The answer should have been no. Or, more forcefully, NO ROBYN JUST RUN, RUNNN FAR AWAY FROM THE FOOD, OR BABY BUNNIES WILL SOMEHOW SUFFER AT THE HANDS OF YOUR GLUTTONY, EVEN THOUGH THAT DOESN'T MAKE ANY SENSE. I'm not hungry in the morning and eating when I'm not hungry just ruins any possible hunger that may come later in the day when my stomach is 1) in a churning mood and 2) I'm less comatose. (Actually, I wake up in the morning pretty easily. I just happen to walk around in a zombie-like state.)
Naturally, from 4th Ave and 11th Street one walks to University Place and 13th Street. Huuuh? Well, you know me; I like to try new things. I had never gotten Joe's hot chocolate drinks before (or any beverage from Joe), but I figured they must have some. I'd much rather go to Jacques Torres for hot chocolate, but they don't open in the wee hours of the morning. People generally perk up with coffee, not molten chocolate. Damn fools. Someone needs to promote hot chocolate as the quintessential morning beverage.

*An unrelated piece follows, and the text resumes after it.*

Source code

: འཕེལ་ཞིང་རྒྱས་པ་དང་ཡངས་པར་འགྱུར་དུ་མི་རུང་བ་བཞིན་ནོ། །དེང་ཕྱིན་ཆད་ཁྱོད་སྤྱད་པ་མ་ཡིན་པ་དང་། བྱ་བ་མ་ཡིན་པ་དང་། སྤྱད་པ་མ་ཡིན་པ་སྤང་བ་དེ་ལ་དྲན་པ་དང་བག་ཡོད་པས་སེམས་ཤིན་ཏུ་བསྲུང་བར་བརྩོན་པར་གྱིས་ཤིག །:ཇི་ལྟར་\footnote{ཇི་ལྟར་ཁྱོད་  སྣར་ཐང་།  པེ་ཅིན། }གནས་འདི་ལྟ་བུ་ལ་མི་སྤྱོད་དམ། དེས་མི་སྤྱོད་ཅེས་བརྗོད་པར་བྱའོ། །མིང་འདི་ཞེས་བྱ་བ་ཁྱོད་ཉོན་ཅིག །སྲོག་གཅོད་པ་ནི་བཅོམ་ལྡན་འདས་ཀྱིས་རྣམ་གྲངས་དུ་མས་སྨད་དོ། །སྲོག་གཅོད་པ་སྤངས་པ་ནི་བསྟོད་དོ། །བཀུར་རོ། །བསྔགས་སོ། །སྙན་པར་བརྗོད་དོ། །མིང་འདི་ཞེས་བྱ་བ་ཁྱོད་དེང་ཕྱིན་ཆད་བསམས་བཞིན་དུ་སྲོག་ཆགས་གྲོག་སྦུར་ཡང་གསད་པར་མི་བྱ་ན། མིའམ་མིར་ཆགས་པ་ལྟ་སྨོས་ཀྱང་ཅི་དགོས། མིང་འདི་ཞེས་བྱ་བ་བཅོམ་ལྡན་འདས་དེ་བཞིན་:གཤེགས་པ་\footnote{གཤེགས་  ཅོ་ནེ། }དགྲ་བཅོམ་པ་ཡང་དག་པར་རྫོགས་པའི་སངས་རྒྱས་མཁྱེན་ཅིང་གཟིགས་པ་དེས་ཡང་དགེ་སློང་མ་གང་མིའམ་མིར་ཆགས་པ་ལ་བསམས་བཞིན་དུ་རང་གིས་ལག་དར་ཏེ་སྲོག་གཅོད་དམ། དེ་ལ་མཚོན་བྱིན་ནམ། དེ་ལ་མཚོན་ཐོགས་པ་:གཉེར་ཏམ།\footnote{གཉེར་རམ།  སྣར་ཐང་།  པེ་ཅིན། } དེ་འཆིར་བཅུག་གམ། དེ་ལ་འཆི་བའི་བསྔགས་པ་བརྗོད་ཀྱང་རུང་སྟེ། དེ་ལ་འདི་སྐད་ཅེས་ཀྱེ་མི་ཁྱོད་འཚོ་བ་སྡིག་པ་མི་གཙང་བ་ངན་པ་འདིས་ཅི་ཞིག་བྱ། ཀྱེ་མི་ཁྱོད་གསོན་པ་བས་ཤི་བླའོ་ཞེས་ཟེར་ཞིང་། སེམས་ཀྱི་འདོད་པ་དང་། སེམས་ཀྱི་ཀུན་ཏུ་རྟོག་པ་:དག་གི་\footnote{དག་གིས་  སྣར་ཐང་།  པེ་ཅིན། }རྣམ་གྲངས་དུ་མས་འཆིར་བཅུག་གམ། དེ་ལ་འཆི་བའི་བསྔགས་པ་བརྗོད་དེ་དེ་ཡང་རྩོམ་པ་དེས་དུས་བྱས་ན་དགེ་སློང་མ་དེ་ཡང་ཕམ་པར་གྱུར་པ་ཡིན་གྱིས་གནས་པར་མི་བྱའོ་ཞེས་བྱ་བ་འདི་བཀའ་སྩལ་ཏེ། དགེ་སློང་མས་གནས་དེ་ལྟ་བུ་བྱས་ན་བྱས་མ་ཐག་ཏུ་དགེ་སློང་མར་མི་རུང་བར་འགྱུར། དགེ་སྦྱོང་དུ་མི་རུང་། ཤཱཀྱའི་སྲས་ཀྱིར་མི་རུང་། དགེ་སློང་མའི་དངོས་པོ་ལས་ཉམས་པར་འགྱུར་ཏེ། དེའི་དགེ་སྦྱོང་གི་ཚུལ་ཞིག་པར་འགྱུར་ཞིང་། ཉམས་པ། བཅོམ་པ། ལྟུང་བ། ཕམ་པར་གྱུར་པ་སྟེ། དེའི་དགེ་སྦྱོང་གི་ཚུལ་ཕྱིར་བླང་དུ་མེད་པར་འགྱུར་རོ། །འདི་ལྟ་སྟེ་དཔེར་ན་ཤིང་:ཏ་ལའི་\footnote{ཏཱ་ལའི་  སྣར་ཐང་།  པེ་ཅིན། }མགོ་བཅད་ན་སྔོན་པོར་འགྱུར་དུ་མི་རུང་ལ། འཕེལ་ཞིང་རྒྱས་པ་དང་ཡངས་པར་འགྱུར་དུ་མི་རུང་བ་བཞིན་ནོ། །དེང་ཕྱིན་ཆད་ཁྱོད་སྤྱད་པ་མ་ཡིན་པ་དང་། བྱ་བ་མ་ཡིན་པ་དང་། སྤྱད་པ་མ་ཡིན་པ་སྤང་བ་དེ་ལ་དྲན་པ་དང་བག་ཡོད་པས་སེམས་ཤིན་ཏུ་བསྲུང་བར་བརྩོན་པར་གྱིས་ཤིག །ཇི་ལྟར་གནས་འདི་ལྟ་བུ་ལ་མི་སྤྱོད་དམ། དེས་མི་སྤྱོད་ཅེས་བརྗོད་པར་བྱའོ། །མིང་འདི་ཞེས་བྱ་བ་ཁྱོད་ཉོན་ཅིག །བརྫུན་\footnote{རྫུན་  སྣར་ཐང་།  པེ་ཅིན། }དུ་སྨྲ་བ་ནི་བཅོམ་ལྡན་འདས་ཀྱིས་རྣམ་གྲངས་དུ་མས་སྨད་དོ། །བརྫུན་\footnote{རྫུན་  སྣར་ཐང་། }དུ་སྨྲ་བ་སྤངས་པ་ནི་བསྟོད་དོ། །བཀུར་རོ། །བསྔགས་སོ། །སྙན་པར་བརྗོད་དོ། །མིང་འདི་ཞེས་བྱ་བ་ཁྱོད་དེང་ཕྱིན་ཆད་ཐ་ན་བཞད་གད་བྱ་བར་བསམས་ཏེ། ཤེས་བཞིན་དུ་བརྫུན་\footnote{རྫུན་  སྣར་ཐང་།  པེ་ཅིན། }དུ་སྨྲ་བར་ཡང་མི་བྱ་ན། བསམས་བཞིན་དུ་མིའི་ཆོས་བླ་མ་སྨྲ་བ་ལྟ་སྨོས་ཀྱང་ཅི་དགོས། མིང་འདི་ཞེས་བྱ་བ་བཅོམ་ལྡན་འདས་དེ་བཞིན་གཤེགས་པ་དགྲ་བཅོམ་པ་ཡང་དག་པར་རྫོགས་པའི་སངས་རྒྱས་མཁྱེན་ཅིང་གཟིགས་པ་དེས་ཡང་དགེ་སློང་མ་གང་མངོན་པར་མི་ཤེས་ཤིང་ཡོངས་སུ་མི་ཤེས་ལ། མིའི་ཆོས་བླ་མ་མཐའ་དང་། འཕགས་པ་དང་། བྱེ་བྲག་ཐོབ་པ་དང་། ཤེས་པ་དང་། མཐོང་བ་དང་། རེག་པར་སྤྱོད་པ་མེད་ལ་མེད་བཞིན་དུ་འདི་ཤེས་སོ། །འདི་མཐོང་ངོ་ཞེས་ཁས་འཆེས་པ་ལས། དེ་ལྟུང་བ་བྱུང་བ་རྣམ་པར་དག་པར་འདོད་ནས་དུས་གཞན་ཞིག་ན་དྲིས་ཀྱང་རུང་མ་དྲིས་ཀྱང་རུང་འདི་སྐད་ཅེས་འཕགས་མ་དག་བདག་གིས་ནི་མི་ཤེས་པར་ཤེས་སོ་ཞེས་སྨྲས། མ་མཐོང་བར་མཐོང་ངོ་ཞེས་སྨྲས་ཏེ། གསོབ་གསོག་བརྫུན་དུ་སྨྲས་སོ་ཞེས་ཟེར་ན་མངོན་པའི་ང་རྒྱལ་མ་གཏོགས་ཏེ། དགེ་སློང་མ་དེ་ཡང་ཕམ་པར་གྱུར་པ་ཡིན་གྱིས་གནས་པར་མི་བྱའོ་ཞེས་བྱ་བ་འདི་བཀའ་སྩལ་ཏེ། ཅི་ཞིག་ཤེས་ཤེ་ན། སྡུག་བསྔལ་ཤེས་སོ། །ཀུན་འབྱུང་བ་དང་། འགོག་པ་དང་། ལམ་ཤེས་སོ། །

Their menu offered "European drinking chocolate" above "hot cocoa". Ahh! Hot cocoa! I had a feeling that "hot cocoa" wouldn't have a high enough chocolate percentage to satisfy my chocolate desire (not that I had much of one at 8-something AM), thus I went for the "I dunno what it is but I'll get it anyway" "European drinking chocolate". The barista explained to me that it was a thick hot chocolate drink that came in a tiny espresso cup. Innnteresting. Since I had the choice of regular or spicy, I went with spicy. $3.52 later, I was given...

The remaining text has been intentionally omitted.